Apparel Importer Sentenced to 6 Months in Prison, Faces Whistleblower Suit for Double Invoicing
The owner and CEO of a New York-based apparel company will spend six months in prison for submitting false invoices to CBP as part of a scheme to underpay duties, the Justice Department said in a Dec. 22 news release. Joseph Bailey of Brooklyn, New York, was sentenced by a judge in Southern New York U.S. District Court after having pleaded guilty in January 2020 to wire fraud and entry of falsely valued goods.

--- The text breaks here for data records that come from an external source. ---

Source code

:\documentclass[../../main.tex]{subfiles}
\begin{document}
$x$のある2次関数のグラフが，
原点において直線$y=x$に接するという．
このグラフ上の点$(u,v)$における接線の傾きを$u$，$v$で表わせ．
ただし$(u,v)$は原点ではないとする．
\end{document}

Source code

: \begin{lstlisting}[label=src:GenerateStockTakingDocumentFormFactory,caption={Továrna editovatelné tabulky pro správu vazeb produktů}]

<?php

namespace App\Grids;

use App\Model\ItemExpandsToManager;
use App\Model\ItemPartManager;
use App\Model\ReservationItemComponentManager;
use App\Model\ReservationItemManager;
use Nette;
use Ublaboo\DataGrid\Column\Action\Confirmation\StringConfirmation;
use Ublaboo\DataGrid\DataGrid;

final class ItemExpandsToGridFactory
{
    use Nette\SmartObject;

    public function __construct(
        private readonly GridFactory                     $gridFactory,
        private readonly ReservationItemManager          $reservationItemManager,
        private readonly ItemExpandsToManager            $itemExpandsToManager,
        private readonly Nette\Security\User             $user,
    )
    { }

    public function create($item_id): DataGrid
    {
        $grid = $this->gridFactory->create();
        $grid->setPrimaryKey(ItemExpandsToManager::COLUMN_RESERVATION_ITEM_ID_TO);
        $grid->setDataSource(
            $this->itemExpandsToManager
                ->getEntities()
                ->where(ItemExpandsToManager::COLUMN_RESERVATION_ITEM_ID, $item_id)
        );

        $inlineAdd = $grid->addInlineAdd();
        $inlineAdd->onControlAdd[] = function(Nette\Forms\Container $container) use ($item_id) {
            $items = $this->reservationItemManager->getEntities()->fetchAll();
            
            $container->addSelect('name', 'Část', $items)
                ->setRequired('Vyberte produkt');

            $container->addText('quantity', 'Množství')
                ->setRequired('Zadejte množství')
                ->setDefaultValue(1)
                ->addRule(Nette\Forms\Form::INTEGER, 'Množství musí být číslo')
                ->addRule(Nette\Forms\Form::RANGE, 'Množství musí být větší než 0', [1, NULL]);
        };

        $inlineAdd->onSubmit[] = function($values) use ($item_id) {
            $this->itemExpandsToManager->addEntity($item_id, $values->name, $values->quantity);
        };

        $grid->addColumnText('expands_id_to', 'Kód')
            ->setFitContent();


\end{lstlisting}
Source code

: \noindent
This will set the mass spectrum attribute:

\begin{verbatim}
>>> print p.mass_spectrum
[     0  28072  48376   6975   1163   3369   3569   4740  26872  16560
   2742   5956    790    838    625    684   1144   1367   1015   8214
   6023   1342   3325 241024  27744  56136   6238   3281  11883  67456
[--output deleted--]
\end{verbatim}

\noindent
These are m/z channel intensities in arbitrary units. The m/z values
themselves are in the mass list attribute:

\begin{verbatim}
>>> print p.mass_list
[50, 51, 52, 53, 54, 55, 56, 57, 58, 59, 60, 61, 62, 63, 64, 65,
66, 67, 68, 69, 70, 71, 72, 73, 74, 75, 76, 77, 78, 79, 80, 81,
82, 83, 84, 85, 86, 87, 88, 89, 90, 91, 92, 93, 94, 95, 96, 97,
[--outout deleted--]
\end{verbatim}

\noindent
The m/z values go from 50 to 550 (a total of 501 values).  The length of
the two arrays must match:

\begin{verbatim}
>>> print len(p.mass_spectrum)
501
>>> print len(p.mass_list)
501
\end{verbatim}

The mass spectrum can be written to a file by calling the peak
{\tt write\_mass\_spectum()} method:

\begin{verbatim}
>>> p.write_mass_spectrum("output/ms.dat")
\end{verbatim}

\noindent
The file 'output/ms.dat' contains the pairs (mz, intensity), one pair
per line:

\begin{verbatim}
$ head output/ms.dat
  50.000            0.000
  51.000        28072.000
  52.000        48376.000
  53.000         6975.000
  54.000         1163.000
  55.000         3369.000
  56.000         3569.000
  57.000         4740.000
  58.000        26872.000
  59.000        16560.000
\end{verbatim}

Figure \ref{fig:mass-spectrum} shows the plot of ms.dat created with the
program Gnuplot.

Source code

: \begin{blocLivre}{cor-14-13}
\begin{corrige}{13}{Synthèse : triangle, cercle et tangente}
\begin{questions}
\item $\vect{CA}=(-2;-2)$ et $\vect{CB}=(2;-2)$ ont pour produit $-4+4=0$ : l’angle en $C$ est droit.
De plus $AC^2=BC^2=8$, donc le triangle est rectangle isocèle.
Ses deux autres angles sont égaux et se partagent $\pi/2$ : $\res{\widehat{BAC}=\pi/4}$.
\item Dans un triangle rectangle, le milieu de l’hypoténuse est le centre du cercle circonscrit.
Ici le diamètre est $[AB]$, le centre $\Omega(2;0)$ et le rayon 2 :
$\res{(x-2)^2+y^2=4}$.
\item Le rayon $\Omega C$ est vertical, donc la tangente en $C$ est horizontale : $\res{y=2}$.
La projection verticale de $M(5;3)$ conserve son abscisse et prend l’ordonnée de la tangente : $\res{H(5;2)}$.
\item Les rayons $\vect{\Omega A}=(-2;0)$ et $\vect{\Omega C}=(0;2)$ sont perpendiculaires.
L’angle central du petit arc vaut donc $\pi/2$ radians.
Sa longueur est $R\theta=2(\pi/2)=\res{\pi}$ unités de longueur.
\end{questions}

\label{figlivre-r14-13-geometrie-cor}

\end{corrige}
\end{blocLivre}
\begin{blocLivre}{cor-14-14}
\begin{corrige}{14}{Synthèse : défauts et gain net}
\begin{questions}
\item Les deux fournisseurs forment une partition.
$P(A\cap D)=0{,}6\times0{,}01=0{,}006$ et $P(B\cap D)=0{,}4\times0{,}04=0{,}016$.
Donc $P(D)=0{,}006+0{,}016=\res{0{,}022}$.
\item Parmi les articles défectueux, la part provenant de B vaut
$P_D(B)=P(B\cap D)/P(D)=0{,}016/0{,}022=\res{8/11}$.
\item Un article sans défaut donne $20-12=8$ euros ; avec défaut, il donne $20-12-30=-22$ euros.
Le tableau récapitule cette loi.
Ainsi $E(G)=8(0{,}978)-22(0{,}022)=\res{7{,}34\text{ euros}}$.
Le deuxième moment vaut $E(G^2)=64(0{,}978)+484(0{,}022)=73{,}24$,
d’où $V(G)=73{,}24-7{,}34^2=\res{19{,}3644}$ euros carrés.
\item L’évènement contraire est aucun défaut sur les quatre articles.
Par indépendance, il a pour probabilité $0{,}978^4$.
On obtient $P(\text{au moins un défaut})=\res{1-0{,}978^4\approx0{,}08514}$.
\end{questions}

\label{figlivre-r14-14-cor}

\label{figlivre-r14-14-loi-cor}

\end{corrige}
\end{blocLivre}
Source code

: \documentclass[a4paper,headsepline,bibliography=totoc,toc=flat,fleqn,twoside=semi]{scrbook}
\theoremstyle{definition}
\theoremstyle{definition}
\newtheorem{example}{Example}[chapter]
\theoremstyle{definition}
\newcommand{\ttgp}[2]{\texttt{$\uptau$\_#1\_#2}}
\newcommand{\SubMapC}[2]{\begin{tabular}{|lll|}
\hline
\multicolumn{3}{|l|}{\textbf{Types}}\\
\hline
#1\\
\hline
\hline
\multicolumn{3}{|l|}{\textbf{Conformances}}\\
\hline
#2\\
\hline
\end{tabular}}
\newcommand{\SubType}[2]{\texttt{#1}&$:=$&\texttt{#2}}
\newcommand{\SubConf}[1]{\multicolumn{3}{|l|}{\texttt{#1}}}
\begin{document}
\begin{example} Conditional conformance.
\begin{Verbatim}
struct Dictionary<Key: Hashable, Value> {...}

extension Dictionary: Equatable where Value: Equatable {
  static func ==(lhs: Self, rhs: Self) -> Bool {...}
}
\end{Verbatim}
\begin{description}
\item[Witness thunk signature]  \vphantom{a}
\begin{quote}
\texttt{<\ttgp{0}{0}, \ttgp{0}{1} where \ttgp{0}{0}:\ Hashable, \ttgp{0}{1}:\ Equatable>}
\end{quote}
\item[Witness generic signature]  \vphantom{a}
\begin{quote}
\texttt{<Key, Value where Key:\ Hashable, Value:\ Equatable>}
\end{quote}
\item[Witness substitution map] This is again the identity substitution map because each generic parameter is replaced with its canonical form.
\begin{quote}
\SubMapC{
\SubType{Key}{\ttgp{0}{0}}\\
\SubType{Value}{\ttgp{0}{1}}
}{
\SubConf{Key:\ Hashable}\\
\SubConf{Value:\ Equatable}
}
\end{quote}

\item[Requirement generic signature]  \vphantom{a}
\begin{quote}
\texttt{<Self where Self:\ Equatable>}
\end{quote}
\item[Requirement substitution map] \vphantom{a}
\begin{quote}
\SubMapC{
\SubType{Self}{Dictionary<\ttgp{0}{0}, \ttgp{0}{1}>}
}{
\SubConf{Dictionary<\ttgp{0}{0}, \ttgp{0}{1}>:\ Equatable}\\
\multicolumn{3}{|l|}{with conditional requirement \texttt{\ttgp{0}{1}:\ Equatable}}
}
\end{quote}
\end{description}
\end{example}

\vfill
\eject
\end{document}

The prison time comes on top of a False Claims Act whistleblower lawsuit, also filed in the Southern New York District, that makes similar allegations to the criminal case, as well as others related to a second company owned by Bailey. While the identity of Bailey’s company is redacted in documents related to the criminal case, the civil False Claims Act suit identifies Bailey as owner and CEO of two apparel importers, Stargate Apparel and Rivstar Apparel.
The U.S. joined the whistleblower suit in June 2019. The civil lawsuit is stayed pending resolution of the criminal case. The whistleblower is not identified in the government’s complaint, and is referred to as “John Doe” in unsealed documents associated with the civil suit.
The criminal case against Bailey centers around two undervaluation schemes that relied on false invoices. In one, from about 2007 to 2015, Bailey directed his employees to engage in a double invoicing scheme, wherein his unidentified company’s suppliers would provide one invoice with the full cost of the imported apparel, and a second that understated the cost for submission to CBP.
The other scheme involved fake invoices for sample goods. Starting in about 2010, the exporter would break up the cost of the apparel into a “commercial invoice” that covered most of the goods purchased by Bailey and his company, but understated the actual price. A second invoice covered a much smaller portion of the shipment but at a much higher cost per unit that made up for the lower prices In the commercial invoice. Bailey’s employees would only submit the commercial invoice to CBP, again undervaluing the goods and causing underpayment of duties. The two schemes resulted in the loss of over $1 million in revenue by the U.S. government, Justice said.
The government’s complaint in the civil suit alleges that Stargate Apparel participated in both of these schemes, obtaining false invoices from its suppliers Taizhou Jiali and Tax-Prime International. It also says the second company owned by Bailey, Rivstar, engaged in a similar double invoicing scheme wherein it fraudulently broke out some of the overall cost of a shipment into a separate invoice for “testing costs,” which should still have been declared to CBP but were not. Exporters that engaged in the scheme with Rivstar were Pacific Potential and Dongguan Bestsign, both in China, as well as the Brooklyn-based JP Sportswear.
As part of his criminal sentence, Bailey was also ordered to forfeit $1.66 million in proceeds from the undervaluation schemes. Bailey was also sentenced to three years of supervised release following his prison term.